• _EXERCISE AIM_: Please return the lines of the data that contain "checkout".

• _Source texts of formatted documents_:
*** Block opens ***
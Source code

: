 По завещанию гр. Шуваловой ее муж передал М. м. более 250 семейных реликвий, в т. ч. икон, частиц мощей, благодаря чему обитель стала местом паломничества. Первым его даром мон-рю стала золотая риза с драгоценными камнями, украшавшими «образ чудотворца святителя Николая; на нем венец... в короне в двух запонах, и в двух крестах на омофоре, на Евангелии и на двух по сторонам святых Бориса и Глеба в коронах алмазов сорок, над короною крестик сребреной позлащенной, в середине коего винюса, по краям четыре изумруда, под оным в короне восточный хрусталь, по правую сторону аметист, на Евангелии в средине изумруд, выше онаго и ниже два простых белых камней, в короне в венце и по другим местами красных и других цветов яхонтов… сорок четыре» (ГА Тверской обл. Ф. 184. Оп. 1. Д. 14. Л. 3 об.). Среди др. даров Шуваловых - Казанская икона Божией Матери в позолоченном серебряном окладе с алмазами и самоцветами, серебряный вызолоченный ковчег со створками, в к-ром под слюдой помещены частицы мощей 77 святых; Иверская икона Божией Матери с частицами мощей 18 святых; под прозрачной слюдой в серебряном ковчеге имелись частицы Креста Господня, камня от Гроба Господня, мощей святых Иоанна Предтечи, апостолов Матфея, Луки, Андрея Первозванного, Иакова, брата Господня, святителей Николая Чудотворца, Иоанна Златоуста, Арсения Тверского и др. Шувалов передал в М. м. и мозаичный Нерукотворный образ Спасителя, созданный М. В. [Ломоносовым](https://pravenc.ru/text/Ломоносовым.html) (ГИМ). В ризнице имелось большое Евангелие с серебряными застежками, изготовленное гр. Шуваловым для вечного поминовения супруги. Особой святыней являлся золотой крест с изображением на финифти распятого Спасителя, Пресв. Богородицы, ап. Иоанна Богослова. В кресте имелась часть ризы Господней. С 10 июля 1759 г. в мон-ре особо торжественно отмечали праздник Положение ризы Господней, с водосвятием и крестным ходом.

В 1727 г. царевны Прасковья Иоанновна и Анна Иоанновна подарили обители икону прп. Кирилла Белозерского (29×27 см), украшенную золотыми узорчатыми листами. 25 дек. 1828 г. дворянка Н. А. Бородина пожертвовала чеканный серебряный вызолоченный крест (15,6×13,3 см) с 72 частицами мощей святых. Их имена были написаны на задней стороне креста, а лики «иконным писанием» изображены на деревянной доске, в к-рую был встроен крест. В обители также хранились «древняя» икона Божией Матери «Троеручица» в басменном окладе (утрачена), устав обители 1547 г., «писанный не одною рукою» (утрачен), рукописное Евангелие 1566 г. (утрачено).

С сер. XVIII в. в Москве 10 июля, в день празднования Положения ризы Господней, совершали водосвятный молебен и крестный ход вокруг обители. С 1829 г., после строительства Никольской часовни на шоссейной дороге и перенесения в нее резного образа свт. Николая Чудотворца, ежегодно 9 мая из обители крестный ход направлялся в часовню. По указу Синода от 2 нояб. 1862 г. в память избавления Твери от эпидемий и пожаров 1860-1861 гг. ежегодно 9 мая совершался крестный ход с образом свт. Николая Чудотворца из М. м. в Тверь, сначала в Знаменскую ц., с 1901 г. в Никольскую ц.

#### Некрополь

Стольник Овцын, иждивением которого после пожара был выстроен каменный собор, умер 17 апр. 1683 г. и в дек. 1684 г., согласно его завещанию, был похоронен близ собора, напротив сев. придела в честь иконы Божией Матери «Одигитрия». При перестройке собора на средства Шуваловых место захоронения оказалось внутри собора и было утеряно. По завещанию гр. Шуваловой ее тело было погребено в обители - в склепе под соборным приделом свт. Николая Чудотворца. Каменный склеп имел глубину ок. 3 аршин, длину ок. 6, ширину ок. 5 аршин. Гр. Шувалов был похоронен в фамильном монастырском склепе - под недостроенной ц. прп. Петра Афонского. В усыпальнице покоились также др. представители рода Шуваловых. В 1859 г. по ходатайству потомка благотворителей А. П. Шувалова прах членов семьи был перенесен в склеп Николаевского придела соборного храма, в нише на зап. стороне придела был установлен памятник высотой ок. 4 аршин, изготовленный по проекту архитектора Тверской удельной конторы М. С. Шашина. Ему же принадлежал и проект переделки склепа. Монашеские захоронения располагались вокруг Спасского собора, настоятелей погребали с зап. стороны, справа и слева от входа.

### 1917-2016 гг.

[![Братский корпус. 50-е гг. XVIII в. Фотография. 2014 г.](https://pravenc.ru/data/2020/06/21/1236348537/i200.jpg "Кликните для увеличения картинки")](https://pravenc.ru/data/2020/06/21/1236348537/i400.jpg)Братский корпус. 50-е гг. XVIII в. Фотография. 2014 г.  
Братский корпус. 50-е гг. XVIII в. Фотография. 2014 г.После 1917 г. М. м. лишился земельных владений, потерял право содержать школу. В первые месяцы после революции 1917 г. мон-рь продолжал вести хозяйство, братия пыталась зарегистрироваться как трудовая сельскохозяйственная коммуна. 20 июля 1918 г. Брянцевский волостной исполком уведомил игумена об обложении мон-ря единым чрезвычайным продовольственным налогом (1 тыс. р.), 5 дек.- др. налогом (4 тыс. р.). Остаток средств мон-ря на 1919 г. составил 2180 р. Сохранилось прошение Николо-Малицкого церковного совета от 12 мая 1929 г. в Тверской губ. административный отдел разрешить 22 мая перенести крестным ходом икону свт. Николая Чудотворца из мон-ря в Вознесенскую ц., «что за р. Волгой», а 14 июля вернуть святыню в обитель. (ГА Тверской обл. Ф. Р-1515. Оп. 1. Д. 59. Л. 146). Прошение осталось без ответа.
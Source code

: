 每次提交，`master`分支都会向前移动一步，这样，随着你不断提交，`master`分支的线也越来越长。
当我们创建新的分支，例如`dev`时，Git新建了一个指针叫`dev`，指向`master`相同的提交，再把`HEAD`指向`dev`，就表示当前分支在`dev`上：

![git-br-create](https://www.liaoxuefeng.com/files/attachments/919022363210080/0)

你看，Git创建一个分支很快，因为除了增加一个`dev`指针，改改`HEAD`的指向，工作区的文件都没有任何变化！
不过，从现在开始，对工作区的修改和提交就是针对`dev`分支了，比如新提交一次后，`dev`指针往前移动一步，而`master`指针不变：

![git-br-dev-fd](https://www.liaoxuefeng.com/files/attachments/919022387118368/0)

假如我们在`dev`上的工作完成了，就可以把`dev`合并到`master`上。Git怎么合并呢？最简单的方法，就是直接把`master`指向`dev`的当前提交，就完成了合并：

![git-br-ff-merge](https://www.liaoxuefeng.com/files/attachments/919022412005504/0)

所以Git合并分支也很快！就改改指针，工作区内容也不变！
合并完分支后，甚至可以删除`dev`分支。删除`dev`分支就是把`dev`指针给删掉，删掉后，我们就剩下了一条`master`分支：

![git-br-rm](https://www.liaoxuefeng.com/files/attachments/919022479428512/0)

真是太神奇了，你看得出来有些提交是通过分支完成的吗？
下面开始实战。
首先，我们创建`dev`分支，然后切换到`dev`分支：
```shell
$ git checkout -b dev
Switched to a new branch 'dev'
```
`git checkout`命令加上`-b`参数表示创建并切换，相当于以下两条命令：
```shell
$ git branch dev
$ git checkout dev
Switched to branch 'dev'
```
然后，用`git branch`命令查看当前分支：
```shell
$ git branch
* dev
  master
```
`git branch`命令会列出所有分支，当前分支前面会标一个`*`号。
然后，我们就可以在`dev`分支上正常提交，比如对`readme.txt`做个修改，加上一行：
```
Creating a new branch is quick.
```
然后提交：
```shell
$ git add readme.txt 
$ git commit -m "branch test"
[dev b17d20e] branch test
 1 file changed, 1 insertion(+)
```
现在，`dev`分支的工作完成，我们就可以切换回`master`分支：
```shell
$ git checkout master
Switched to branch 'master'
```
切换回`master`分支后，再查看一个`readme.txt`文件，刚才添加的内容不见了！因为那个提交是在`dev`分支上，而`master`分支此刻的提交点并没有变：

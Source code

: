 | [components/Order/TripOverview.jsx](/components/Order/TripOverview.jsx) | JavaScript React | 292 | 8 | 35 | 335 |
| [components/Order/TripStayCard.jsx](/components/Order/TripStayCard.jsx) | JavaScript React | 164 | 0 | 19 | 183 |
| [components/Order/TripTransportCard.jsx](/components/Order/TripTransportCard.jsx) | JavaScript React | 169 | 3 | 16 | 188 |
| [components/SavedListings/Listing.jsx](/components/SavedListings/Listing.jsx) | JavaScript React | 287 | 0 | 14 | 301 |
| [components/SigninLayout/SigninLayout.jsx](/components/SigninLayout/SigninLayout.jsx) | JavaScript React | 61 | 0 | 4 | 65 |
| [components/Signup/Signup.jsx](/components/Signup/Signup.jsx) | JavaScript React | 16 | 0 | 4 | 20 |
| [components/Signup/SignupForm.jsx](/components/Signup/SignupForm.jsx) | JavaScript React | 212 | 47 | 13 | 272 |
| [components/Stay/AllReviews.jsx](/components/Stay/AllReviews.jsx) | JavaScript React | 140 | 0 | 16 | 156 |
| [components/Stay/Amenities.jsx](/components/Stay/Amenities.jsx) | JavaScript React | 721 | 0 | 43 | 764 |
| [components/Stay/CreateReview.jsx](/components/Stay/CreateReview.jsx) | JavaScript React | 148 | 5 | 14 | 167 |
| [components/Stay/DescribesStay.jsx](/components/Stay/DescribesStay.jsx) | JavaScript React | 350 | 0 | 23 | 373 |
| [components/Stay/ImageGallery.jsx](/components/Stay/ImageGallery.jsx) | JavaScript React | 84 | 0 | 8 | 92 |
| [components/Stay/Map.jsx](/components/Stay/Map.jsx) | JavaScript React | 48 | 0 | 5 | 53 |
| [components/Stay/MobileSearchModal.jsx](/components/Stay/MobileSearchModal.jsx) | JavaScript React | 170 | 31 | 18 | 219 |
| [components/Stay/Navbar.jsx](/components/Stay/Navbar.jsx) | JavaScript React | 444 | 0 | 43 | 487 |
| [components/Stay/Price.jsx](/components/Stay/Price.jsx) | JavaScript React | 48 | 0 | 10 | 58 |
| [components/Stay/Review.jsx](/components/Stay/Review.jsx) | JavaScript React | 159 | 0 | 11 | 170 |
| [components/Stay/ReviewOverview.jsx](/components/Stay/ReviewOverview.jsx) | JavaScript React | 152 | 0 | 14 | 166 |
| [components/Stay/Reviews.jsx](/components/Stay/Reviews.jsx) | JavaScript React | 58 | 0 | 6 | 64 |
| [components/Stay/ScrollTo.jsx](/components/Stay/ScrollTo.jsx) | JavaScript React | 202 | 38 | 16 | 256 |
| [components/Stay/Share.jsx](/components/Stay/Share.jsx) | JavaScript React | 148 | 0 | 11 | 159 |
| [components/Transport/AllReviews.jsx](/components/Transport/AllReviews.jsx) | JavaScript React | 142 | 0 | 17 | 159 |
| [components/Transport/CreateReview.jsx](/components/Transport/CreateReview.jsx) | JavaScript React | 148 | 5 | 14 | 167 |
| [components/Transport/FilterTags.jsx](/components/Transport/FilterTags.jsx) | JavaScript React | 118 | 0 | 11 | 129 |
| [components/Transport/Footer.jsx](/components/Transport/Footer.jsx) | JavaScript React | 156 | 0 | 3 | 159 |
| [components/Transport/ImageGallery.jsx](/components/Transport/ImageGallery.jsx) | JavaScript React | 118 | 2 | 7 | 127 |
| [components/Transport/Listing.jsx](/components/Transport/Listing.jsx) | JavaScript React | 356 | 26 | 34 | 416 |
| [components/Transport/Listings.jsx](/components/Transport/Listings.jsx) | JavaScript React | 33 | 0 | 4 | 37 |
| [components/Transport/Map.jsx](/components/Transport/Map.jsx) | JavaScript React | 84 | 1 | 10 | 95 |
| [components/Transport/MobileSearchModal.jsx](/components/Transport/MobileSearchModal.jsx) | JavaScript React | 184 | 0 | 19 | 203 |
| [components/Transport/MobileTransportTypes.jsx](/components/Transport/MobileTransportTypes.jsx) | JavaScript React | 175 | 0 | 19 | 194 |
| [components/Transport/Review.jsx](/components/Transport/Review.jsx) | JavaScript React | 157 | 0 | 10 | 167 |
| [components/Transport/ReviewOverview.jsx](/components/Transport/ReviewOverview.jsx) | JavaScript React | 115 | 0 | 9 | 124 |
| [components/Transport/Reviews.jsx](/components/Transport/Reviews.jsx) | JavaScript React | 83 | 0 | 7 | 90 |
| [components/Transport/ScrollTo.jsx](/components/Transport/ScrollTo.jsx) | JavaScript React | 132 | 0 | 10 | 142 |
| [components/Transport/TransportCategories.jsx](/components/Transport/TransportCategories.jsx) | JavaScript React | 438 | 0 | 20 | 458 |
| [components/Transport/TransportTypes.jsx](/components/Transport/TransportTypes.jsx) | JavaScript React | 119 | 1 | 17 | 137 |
*** Block closes ***
• _RESULT OF THIS EXERCISE_:
$ git checkout -b dev
`git checkout`命令加上`-b`参数表示创建并切换，相当于以下两条命令：
$ git checkout dev
$ git checkout master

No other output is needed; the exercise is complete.